It wasn't all that long ago that Phil Dalhausser began to see the writing on the wall, that his career as arguably the greatest blocker in American beach volleyball history was coming to an end, that the Tokyo Olympics would likely be his last international tournament, and that, as a result, there really wasn't much sense in continuing to live in California.
But Florida? Florida's home. Florida is where Dalhausser was raised, where he first began to play the sport that gave him so much. And Florida is where, upon moving shortly after competing in the 2016 Rio Olympic Games, Dalhausser saw something you don’t see much in California: Grass.
Acres and acres of it, right across the street from his home in Orlando. Four soccer fields’ worth of the stuff.
An idea was born.
"I'm like 'Man this is a perfect spot for a grass tournament,'" Dalhausser recalled. But Dalhausser, for all his acumen as a player, didn't know the first thing about throwing a grass tournament.

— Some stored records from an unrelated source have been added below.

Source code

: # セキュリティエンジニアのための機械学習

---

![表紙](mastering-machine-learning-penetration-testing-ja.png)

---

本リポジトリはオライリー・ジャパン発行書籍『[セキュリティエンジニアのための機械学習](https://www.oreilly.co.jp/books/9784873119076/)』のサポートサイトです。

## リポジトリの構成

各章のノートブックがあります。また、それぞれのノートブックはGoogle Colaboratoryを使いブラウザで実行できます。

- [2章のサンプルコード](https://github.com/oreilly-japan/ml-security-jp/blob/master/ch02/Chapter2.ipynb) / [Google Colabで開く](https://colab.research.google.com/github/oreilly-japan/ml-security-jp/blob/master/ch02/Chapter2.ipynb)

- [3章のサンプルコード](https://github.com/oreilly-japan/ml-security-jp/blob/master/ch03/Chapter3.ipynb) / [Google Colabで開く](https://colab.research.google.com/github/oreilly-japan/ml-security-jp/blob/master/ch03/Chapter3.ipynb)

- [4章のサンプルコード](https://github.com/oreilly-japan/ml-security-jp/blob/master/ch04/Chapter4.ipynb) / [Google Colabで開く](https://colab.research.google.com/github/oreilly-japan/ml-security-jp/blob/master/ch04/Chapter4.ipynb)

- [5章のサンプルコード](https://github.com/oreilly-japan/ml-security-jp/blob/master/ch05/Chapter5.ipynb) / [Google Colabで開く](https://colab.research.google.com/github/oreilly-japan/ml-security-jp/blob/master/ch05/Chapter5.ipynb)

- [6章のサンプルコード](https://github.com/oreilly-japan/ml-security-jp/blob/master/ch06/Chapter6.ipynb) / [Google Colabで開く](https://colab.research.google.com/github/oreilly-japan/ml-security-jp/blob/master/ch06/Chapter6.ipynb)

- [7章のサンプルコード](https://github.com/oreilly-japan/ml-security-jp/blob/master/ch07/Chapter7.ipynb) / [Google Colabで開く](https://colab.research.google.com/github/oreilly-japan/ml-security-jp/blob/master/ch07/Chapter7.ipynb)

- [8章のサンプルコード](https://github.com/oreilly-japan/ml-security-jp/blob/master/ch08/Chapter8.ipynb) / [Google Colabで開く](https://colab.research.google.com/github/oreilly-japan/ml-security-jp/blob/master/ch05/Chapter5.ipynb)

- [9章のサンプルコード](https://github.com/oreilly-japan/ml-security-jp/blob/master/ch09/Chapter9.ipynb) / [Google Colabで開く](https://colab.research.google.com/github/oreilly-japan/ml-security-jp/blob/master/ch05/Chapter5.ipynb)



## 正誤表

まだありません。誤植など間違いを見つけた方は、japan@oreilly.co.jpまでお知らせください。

Heck, it had been nearly two decades since he last competed on the grass, in Pottstown in 2004, an event he recalls with a laugh and says he still might be sore from.
"I've never been so sore in my life," the Thin Beast recalled. "It's big court, all old school rules, and there’s 80 teams in open or something. An insane amount of volleyball."
A type of volleyball that’s attractive to both beach and indoor players alike. The surface more closely resembles that of the indoor game, as does its style of play – physical, with big serves and bigger swings. But the conditions – maybe windy, maybe rainy, maybe sunny, maybe a bit of all three – are closer to the beach, as is the number of players on the court, with most grass tournaments featuring two or three players on a team. To throw grass tournaments is to marry the two types of volleyball together, and to marry the two types of volleyball together is, in Dalhausser's mind, going to attract more players to the sport.
That rising tide in participation, to borrow a phrase, would lift all boats in this proverbial beach volleyball ocean.
"To me, having indoor players come outside is a good thing for the beach," Dalhausser said. "Maybe they go 'I kinda like this, I’m touching the ball every play,' maybe that brings more players to the beach. The more people playing on the sand, it’s better for the beach game."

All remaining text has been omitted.